Please repeat the records, word for word and without gaps.

○ ○ ○

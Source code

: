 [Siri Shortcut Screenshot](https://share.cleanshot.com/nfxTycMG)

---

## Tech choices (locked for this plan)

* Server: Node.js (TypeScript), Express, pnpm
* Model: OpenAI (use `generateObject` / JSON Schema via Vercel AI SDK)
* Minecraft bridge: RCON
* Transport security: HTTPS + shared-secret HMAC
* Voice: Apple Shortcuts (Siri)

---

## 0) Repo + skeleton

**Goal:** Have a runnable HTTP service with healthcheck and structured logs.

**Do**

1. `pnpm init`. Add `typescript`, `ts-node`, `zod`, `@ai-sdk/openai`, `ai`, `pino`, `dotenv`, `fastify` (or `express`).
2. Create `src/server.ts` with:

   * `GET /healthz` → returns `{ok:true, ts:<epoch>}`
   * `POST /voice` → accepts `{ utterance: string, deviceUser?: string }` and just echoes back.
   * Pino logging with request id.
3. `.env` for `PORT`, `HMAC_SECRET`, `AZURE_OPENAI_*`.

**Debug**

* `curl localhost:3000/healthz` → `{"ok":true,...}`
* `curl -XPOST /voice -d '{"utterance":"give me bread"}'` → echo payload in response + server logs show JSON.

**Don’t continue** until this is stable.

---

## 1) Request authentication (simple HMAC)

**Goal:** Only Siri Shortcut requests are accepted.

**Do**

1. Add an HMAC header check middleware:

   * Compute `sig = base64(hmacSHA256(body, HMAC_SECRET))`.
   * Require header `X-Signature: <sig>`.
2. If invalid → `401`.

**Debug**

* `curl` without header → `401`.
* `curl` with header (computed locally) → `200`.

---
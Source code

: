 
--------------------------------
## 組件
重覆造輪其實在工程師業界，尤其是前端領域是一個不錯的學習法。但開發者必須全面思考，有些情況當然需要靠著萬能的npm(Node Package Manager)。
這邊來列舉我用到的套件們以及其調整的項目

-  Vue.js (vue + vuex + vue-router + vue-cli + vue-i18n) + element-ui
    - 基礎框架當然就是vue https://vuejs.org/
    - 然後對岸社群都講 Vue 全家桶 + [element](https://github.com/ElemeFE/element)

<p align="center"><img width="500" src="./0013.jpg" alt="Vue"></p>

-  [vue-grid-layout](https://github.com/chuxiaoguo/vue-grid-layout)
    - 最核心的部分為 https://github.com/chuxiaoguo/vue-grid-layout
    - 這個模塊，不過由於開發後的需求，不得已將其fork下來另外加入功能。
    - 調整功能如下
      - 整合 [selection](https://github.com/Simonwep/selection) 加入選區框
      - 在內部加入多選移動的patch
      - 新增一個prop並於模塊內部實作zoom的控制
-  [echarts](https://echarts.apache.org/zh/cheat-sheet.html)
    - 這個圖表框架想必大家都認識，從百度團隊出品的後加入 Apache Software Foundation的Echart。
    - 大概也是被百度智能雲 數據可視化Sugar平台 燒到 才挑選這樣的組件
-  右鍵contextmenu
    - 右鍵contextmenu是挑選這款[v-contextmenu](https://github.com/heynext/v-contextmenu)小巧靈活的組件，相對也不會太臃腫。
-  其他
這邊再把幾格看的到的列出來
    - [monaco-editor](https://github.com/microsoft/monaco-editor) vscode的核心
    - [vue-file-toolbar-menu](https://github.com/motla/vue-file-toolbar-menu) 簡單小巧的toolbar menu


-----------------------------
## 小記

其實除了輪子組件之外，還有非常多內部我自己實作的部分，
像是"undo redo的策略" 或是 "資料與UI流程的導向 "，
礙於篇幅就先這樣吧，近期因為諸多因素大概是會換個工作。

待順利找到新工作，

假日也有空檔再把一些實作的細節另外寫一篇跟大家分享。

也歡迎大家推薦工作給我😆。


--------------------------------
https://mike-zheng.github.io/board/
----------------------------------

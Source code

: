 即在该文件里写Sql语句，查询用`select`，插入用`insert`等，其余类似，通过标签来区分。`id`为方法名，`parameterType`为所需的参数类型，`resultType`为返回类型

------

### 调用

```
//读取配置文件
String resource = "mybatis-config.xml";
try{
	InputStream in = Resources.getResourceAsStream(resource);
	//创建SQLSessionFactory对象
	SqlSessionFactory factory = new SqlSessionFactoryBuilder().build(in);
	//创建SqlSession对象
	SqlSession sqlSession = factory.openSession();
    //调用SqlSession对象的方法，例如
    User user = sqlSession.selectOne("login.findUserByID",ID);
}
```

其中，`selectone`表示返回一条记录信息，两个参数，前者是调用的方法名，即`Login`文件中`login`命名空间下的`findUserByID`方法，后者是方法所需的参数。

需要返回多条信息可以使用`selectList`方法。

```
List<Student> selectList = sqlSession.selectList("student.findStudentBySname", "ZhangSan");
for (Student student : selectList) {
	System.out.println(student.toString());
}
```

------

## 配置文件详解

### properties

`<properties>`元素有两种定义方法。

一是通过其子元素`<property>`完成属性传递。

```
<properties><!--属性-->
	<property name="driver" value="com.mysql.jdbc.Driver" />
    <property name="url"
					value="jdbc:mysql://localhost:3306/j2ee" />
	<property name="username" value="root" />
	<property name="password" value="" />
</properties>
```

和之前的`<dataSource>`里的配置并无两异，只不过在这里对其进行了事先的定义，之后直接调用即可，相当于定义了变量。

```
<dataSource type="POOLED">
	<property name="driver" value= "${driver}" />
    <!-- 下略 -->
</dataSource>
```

○ ○ ○

Written response:
Source code

: [Siri Shortcut Screenshot](https://share.cleanshot.com/nfxTycMG)

---

## Tech choices (locked for this plan)

* Server: Node.js (TypeScript), Express, pnpm
* Model: OpenAI (use `generateObject` / JSON Schema via Vercel AI SDK)
* Minecraft bridge: RCON
* Transport security: HTTPS + shared-secret HMAC
* Voice: Apple Shortcuts (Siri)

---

## 0) Repo + skeleton

**Goal:** Have a runnable HTTP service with healthcheck and structured logs.

**Do**

1. `pnpm init`. Add `typescript`, `ts-node`, `zod`, `@ai-sdk/openai`, `ai`, `pino`, `dotenv`, `fastify` (or `express`).
2. Create `src/server.ts` with:

   * `GET /healthz` → returns `{ok:true, ts:<epoch>}`
   * `POST /voice` → accepts `{ utterance: string, deviceUser?: string }` and just echoes back.
   * Pino logging with request id.
3. `.env` for `PORT`, `HMAC_SECRET`, `AZURE_OPENAI_*`.

**Debug**

* `curl localhost:3000/healthz` → `{"ok":true,...}`
* `curl -XPOST /voice -d '{"utterance":"give me bread"}'` → echo payload in response + server logs show JSON.

**Don’t continue** until this is stable.

---

## 1) Request authentication (simple HMAC)

**Goal:** Only Siri Shortcut requests are accepted.

**Do**

1. Add an HMAC header check middleware:

   * Compute `sig = base64(hmacSHA256(body, HMAC_SECRET))`.
   * Require header `X-Signature: <sig>`.
2. If invalid → `401`.

**Debug**

* `curl` without header → `401`.
* `curl` with header (computed locally) → `200`.

---
Source code

: 
--------------------------------
## 組件
重覆造輪其實在工程師業界，尤其是前端領域是一個不錯的學習法。但開發者必須全面思考，有些情況當然需要靠著萬能的npm(Node Package Manager)。
這邊來列舉我用到的套件們以及其調整的項目

-  Vue.js (vue + vuex + vue-router + vue-cli + vue-i18n) + element-ui
    - 基礎框架當然就是vue https://vuejs.org/
    - 然後對岸社群都講 Vue 全家桶 + [element](https://github.com/ElemeFE/element)

<p align="center"><img width="500" src="./0013.jpg" alt="Vue"></p>

-  [vue-grid-layout](https://github.com/chuxiaoguo/vue-grid-layout)
    - 最核心的部分為 https://github.com/chuxiaoguo/vue-grid-layout
    - 這個模塊，不過由於開發後的需求，不得已將其fork下來另外加入功能。
    - 調整功能如下
      - 整合 [selection](https://github.com/Simonwep/selection) 加入選區框
      - 在內部加入多選移動的patch
      - 新增一個prop並於模塊內部實作zoom的控制
-  [echarts](https://echarts.apache.org/zh/cheat-sheet.html)
    - 這個圖表框架想必大家都認識，從百度團隊出品的後加入 Apache Software Foundation的Echart。
    - 大概也是被百度智能雲 數據可視化Sugar平台 燒到 才挑選這樣的組件
-  右鍵contextmenu
    - 右鍵contextmenu是挑選這款[v-contextmenu](https://github.com/heynext/v-contextmenu)小巧靈活的組件，相對也不會太臃腫。
-  其他
這邊再把幾格看的到的列出來
    - [monaco-editor](https://github.com/microsoft/monaco-editor) vscode的核心
    - [vue-file-toolbar-menu](https://github.com/motla/vue-file-toolbar-menu) 簡單小巧的toolbar menu


-----------------------------
## 小記

其實除了輪子組件之外，還有非常多內部我自己實作的部分，
像是"undo redo的策略" 或是 "資料與UI流程的導向 "，
礙於篇幅就先這樣吧，近期因為諸多因素大概是會換個工作。

待順利找到新工作，

假日也有空檔再把一些實作的細節另外寫一篇跟大家分享。

也歡迎大家推薦工作給我😆。


--------------------------------
https://mike-zheng.github.io/board/
----------------------------------

Source code

: 即在该文件里写Sql语句，查询用`select`，插入用`insert`等，其余类似，通过标签来区分。`id`为方法名，`parameterType`为所需的参数类型，`resultType`为返回类型

------

### 调用

```
//读取配置文件
String resource = "mybatis-config.xml";
try{
	InputStream in = Resources.getResourceAsStream(resource);
	//创建SQLSessionFactory对象
	SqlSessionFactory factory = new SqlSessionFactoryBuilder().build(in);
	//创建SqlSession对象
	SqlSession sqlSession = factory.openSession();
    //调用SqlSession对象的方法，例如
    User user = sqlSession.selectOne("login.findUserByID",ID);
}
```

其中，`selectone`表示返回一条记录信息，两个参数，前者是调用的方法名，即`Login`文件中`login`命名空间下的`findUserByID`方法，后者是方法所需的参数。

需要返回多条信息可以使用`selectList`方法。

```
List<Student> selectList = sqlSession.selectList("student.findStudentBySname", "ZhangSan");
for (Student student : selectList) {
	System.out.println(student.toString());
}
```

------

## 配置文件详解

### properties

`<properties>`元素有两种定义方法。

一是通过其子元素`<property>`完成属性传递。

```
<properties><!--属性-->
	<property name="driver" value="com.mysql.jdbc.Driver" />
    <property name="url"
					value="jdbc:mysql://localhost:3306/j2ee" />
	<property name="username" value="root" />
	<property name="password" value="" />
</properties>
```

和之前的`<dataSource>`里的配置并无两异，只不过在这里对其进行了事先的定义，之后直接调用即可，相当于定义了变量。

```
<dataSource type="POOLED">
	<property name="driver" value= "${driver}" />
    <!-- 下略 -->
</dataSource>
```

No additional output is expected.